Fought with my pit the entire night, and it won....couldn't get it
to 250 despite my best efforts, and as a result we couldn't get
any rest time for the meat....had to pull em off the pit and start
pulling.  We were the next to last team to turn in.

The good news is Big GQ came by to help build the box and made
the best of a bad situation...we ended up pulling the 6 money muscles
and using that for 90 percent of the turn in box....so at least it was more
tender that way.  Internals were around 180 on most of the butts   .

6th out of 13 teams, one spot out of the money.  Still, we always have a blast...
the Myrtle Beach boys set up in a line next to each other and we helped each
other and partied all night.  I don't care if I come in last as long as I get to spend
some time with Roadkill Grill, Speedway BBQ and honorary member Kilted Kilby.
We were very happy because we took first second and third Friday night, and
Kilby and Speedway got walks on Saturday.


----------



## Captain Morgan (Feb 21, 2010)

Here's a link to the write up on friday night

http://www.myrtlebeachrestaurantnews.co ... beach.html

and for Saturday

http://www.myrtlebeachrestaurantnews.co ... unced.html


----------



## Captain Morgan (Feb 21, 2010)

First Place – Rocking Pig, Henderson, N.C., $750, trophy and 2 nights at 
This was the reward for waiting in line at the Barbecue and Blues Festival in Surfside Beach.

the Days Inn
Second – Omar Chefs sponsored by Sunco Pool, $500, trophy and 2 nights at the Days Inn
Third – Speedway BBQ, Surfside Beach, $300 and a trophy
Fourth – Kilted Kirby, $250
Fifth – Cornerstone Church, $200
6th – Captain Morgan
7th – Double D BBQ
8th – Swine Time
9th – Fatbacks Smokehouse
10th – Butts R Us
11th – Big Al’s Pig Pickin
12th – Road Kill Grillin
13th – WWMA Smokers




and for Friday
The first-ever BBQ and Blues Festival is taking place today on Surfside Drive – the street is blocked off starting at the pier – and 13 barbecue teams were taking their meat off the pits at 9 a.m. this morning. Some were celebrating wins in Friday night’s soup competition.

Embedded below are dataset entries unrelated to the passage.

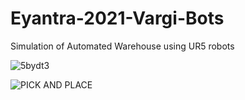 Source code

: # Eyantra-2021-Vargi-Bots
Simulation of Automated Warehouse using UR5 robots

![5bydt3](https://user-images.githubusercontent.com/53989530/120644459-f89a5580-c494-11eb-97da-2e1a3d0a040e.gif)

![PICK AND PLACE](https://user-images.githubusercontent.com/53989530/120647744-8f1c4600-c498-11eb-9129-d9bf2c39a48d.gif)
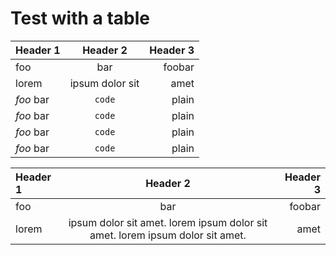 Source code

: # Test with a table

| Header 1 | Header 2 | Header 3 |
| :---     |  :---:   |     ---: |
| foo      | bar      | foobar   |
| lorem    | ipsum dolor sit   | amet    |
| *foo* bar| `code`   | plain    |
| *foo* bar| `code`   | plain    |
| *foo* bar| `code`   | plain    |
| *foo* bar| `code`   | plain    |

| Header 1 | Header 2 | Header 3 |
| :---     |  :---:   |     ---: |
| foo      | bar      | foobar   |
| lorem    | ipsum dolor sit amet. lorem ipsum dolor sit amet. lorem ipsum dolor sit amet.  | amet    |
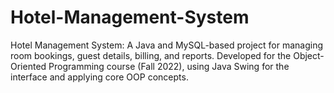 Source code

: # Hotel-Management-System
Hotel Management System: A Java and MySQL-based project for managing room bookings, guest details, billing, and reports. Developed for the Object-Oriented Programming course (Fall 2022), using Java Swing for the interface and applying core OOP concepts.
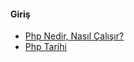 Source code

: #### Giriş
- [Php Nedir, Nasıl Çalışır?](php-nedir-ve-nasil-calisir.md)
- [Php Tarihi](php-tarihi.md)
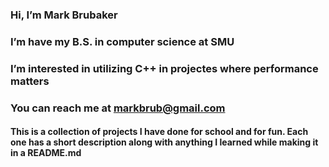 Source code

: ### Hi, I’m Mark Brubaker
### I’m have my B.S. in computer science at SMU
### I’m interested in utilizing C++ in projectes where performance matters
### You can reach me at markbrub@gmail.com
#### This is a collection of projects I have done for school and for fun. Each one has a short description along with anything I learned while making it in a README.md
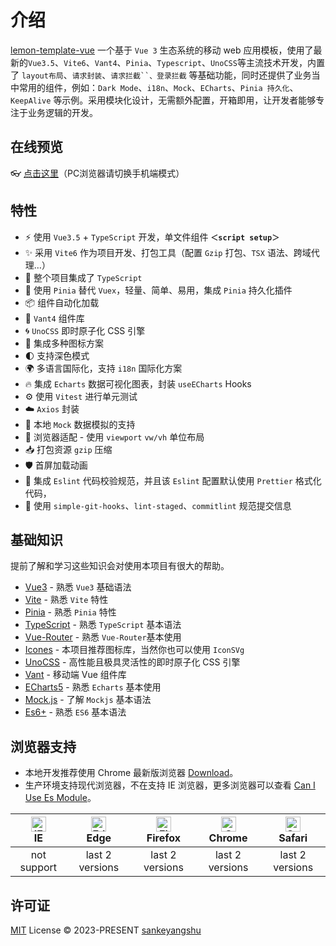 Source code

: # 介绍

[lemon-template-vue](https://github.com/sankeyangshu/lemon-template-vue) 一个基于 `Vue 3` 生态系统的移动 web 应用模板，使用了最新的`Vue3.5`、`Vite6`、`Vant4`、`Pinia`、`Typescript`、`UnoCSS`等主流技术开发，内置了 `layout布局`、`请求封装`、`请求拦截``、登录拦截` 等基础功能，同时还提供了业务当中常用的组件，例如：`Dark Mode`、`i18n`、`Mock`、`ECharts`、`Pinia 持久化`、`KeepAlive` 等示例。采用模块化设计，无需额外配置，开箱即用，让开发者能够专注于业务逻辑的开发。

## 在线预览

👓 [点击这里](https://lemon-template-vue.vercel.app/)（PC浏览器请切换手机端模式）

## 特性

- ⚡️ 使用 `Vue3.5` + `TypeScript` 开发，单文件组件 **`＜script setup＞`**
- ✨ 采用 `Vite6` 作为项目开发、打包工具（配置 `Gzip` 打包、`TSX` 语法、跨域代理…）
- 🍕 整个项目集成了 `TypeScript`
- 🍍 使用 `Pinia` 替代 `Vuex`，轻量、简单、易用，集成 `Pinia` 持久化插件
- 📦 组件自动化加载
- 🎨 `Vant4` 组件库
- 🌀 `UnoCSS` 即时原子化 CSS 引擎
- 👏 集成多种图标方案
- 🌓 支持深色模式
- 🌍 多语言国际化，支持 `i18n` 国际化方案
- 🔥 集成 `Echarts` 数据可视化图表，封装 `useECharts` Hooks
- ⚙️ 使用 `Vitest` 进行单元测试
- ☁️ `Axios` 封装
- 💾 本地 `Mock` 数据模拟的支持
- 📱 浏览器适配 - 使用 `viewport` `vw/vh` 单位布局
- 📥 打包资源 `gzip` 压缩
- 🛡️ 首屏加载动画
- 💪 集成 `Eslint` 代码校验规范，并且该 `Eslint` 配置默认使用 `Prettier` 格式化代码，
- 🌈 使用 `simple-git-hooks`、`lint-staged`、`commitlint` 规范提交信息

## 基础知识

提前了解和学习这些知识会对使用本项目有很大的帮助。

- [Vue3](https://v3.vuejs.org/) - 熟悉 `Vue3` 基础语法
- [Vite](https://cn.vitejs.dev/) - 熟悉 `Vite` 特性
- [Pinia](https://pinia.vuejs.org/) - 熟悉 `Pinia` 特性
- [TypeScript](https://www.typescriptlang.org/) - 熟悉 `TypeScript` 基本语法
- [Vue-Router](https://router.vuejs.org/) - 熟悉 `Vue-Router`基本使用
- [Icones](https://icones.js.org/) - 本项目推荐图标库，当然你也可以使用 `IconSVg`
- [UnoCSS](https://github.com/antfu/unocss) - 高性能且极具灵活性的即时原子化 CSS 引擎
- [Vant](https://github.com/youzan/vant) - 移动端 Vue 组件库
- [ECharts5](https://echarts.apache.org/handbook/zh/get-started/) - 熟悉 `Echarts` 基本使用
- [Mock.js](https://github.com/nuysoft/Mock) - 了解 `Mockjs` 基本语法
- [Es6+](http://es6.ruanyifeng.com/) - 熟悉 `ES6` 基本语法

## 浏览器支持

- 本地开发推荐使用 Chrome 最新版浏览器 [Download](https://www.google.com/intl/zh-CN/chrome/)。
- 生产环境支持现代浏览器，不在支持 IE 浏览器，更多浏览器可以查看 [Can I Use Es Module](https://caniuse.com/?search=ESModule)。

| [<img src="https://i.imgtg.com/2023/04/11/8z7ot.png" alt=" IE" width="24px" height="24px" />](http://godban.github.io/browsers-support-badges/)</br>IE | [<img src="https://raw.githubusercontent.com/alrra/browser-logos/master/src/edge/edge_48x48.png" alt=" Edge" width="24px" height="24px" />](http://godban.github.io/browsers-support-badges/)</br>Edge | [<img src="https://raw.githubusercontent.com/alrra/browser-logos/master/src/firefox/firefox_48x48.png" alt="Firefox" width="24px" height="24px" />](http://godban.github.io/browsers-support-badges/)</br>Firefox | [<img src="https://raw.githubusercontent.com/alrra/browser-logos/master/src/chrome/chrome_48x48.png" alt="Chrome" width="24px" height="24px" />](http://godban.github.io/browsers-support-badges/)</br>Chrome | [<img src="https://raw.githubusercontent.com/alrra/browser-logos/master/src/safari/safari_48x48.png" alt="Safari" width="24px" height="24px" />](http://godban.github.io/browsers-support-badges/)</br>Safari |
| :----------------------------------------------------------------------------------------------------------------------------------------------------: | :----------------------------------------------------------------------------------------------------------------------------------------------------------------------------------------------------: | :---------------------------------------------------------------------------------------------------------------------------------------------------------------------------------------------------------------: | :-----------------------------------------------------------------------------------------------------------------------------------------------------------------------------------------------------------: | :-----------------------------------------------------------------------------------------------------------------------------------------------------------------------------------------------------------: |
|                                                                      not support                                                                       |                                                                                            last 2 versions                                                                                             |                                                                                                  last 2 versions                                                                                                  |                                                                                                last 2 versions                                                                                                |                                                                                                last 2 versions                                                                                                |

## 许可证

[MIT](./LICENSE) License © 2023-PRESENT [sankeyangshu](https://github.com/sankeyangshu)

First place, a trophy and a check for $250 went to the Captain Morgan team, led by local radio personality Jim Morgan of Easy 105.9. He made Clam Chowder.

“I was going for the concept of She Crab Soup, with the texture and sweetness,” he said this morning. “Sherry, nutmeg and mace were the secret ingredients. Other than that it was a pretty basic recipe with clam base, cream, half & half. I loaded it with whole baby clams instead of minced clams, and when I made the roux I added a little arrowroot. I used this (he held up a barbecue brush) to drizzle sherry on top and garnished it with bacon bits and parsley.”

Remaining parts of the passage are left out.